Busoi MEP: Taking the pulse to save on healthcare costs


EU healthcare is under extreme financial pressure and important choices regarding the diseases on which we focus and the resources we allocate to their management need to be made, according to MEP Cristian Busoi. The Romanian liberal MEP has set up a new task force in the European Parliament this week to address the issue.

Busoi has been an MEP since 2007 and sits on the committee for internal market and consumer protection. From 2004 to 2007 he was a Romanian MP. He is a fully qualified doctor and lawyer. He responded to questions from EURACTIV’s Jeremy Fleming.

Why are you launching a new task force?

Because atrial fibrilation (Afib) is one of the most common cardiac arrhythmia which affects more than 6 million Europeans and which significantly increases the risk of stroke. This altogether puts an important financial burden on our healthcare systems, especially in the current austerity context. Our aim is therefore to find together new and better solutions to raise awareness and to improve the efficiency of the treatment for this disease. The reason why we have chosen to do this through a new task force is that bringing together expertise from various circles increases the chances to get to an optimal outcome in terms of Afib therapy.

Why is arrhythmia important?

Essentially because it can lead to more serious cardiovascular conditions, namely stroke, which changes radically patients' lives for those who manage to survive. The treatment of such cardiovascular conditions also implies a heavy financial burden on healthcare budgets and also has a high cost in terms of quality of life of European patients. If something can be done to early diagnose and treat Afib in a more efficient manner, we have the responsibility to do so in order to safeguard the wellbeing of Europeans and the financial sustainability of our healthcare systems.

What is the impact on healthy and active ageing?

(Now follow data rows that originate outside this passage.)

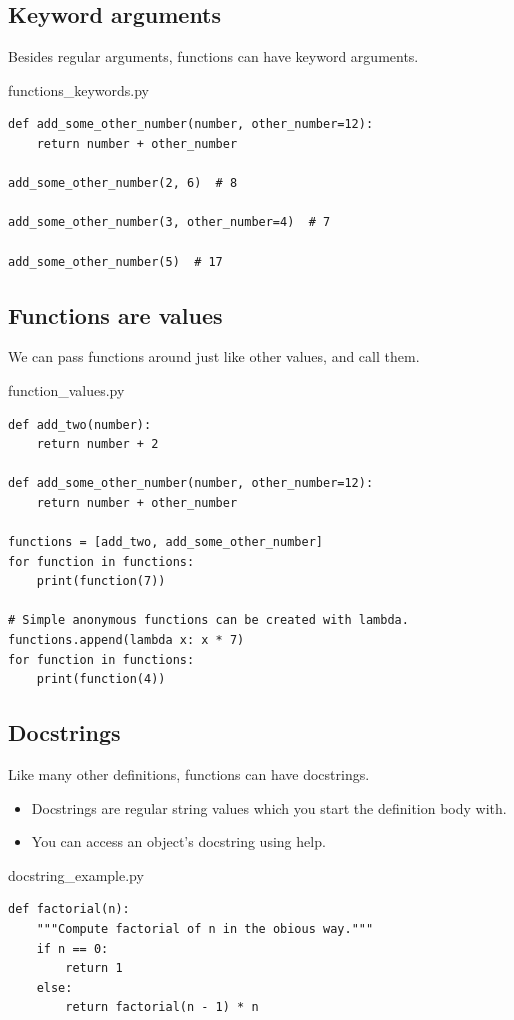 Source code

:\documentclass[aspectratio=1610,slidestop]{beamer}
\begin{document}
\subsection{Keyword arguments}
\begin{pframe}
 Besides regular arguments, functions can have keyword arguments.
 \begin{pythonfile}{functions\_keywords.py}
  \begin{verbatim}
def add_some_other_number(number, other_number=12):
    return number + other_number

add_some_other_number(2, 6)  # 8

add_some_other_number(3, other_number=4)  # 7

add_some_other_number(5)  # 17
  \end{verbatim}
 \end{pythonfile}
\end{pframe}


\subsection{Functions are values}
\begin{pframe}
 We can pass functions around just like other values, and call them.
 \begin{pythonfile}{function\_values.py}
  \begin{verbatim}
def add_two(number):
    return number + 2

def add_some_other_number(number, other_number=12):
    return number + other_number

functions = [add_two, add_some_other_number]
for function in functions:
    print(function(7))

# Simple anonymous functions can be created with lambda.
functions.append(lambda x: x * 7)
for function in functions:
    print(function(4))
  \end{verbatim}
 \end{pythonfile}
\end{pframe}



\subsection{Docstrings}
\begin{pframe}
 Like many other definitions, functions can have docstrings.
 \begin{itemize}
  \item Docstrings are regular string values which you start the definition
  body with.
  \item You can access an object's docstring using help.
 \end{itemize}
 \begin{pythonfile}{docstring\_example.py}
  \begin{verbatim}
def factorial(n):
    """Compute factorial of n in the obious way."""
    if n == 0:
        return 1
    else:
        return factorial(n - 1) * n
  \end{verbatim}
 \end{pythonfile}
\end{pframe}
\end{document}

Atrial fibrilation is a condition that mostly affects the elderly. Doing something to prevent and better treat atrial fibrilation means doing something for the health of older people. Because by lowering the risk of stroke or other cardiovascular conditions, we increase the healthy lifespan of these people, which is exactly the objective of the European Innovation Partnership on Active and Healthy Ageing.

Who are you hoping to bring together with the task force?

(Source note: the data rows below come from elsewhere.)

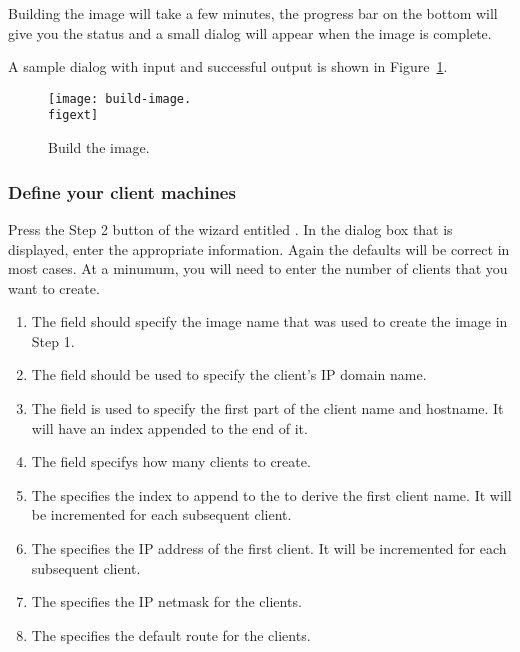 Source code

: Building the image will take a few minutes, the progress bar on the bottom 
will give you the status and a small dialog will appear when the image
is complete.
  
A sample dialog with input and successful output is
shown in Figure~\ref{fig:detailed-build-image}. 

\begin{figure}[htbp]
  \begin{center}
    \texttt{[image: build-image.\\figext]}
    \caption{Build the image.}
    \label{fig:detailed-build-image}
  \end{center}
\end{figure}
  
  
\subsubsection{Define your client machines} 

Press the Step 2 button of the wizard entitled . In the dialog box that is displayed, enter the
appropriate information. Again the defaults will be correct in most
cases. At a minumum, you will need to enter the number of clients that you want
to create.

\begin{enumerate}

\item The  field should specify the image name that was used to 
create the image in Step 1.

\item The  field should be used to specify the client's IP
domain name.

\item The  field is used to specify the first part of the 
client name and hostname. It will have an index appended to the end of it.

\item The  field specifys how many clients to create.

\item The  specifies the index to append
to the  to derive the first client name. It will be incremented
for each subsequent client.

\item The  specifies the IP address of the first client. It 
will be incremented for each subsequent client.

\item The  specifies the IP netmask for the clients.

\item The  specifies the default route for the clients.

\end{enumerate}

We are aiming to involve as many people as possible in order to find the best solutions through a joint effort. At this stage we will bring together experts in the medical field, be they doctors or researchers, patient organisations as well as policymakers who are expected to put this higher on the political agenda of the EU and national institutions.

What exactly can and will the task force achieve?

The task force will think of the best ways to raise awareness about what atrial fibrilation is and its burden on the population of the EU. We will therefore communicate on this and also on the importance of early diagnosis with medical professional bodies, patient organisations in the member states and national authorities. I would like to emphasise the importance of early diagnosis, since Afib can be detected by simply taking the pulse of any patient. Detecting it at an early stage can save considerable amounts of money for our healthcare systems later on. The task force will also serve as a platform to exchange our views and best practices with a view to finding a common approach regarding the most efficient therapies for atrial fibrilation and for improving the quality of life for Afib patients.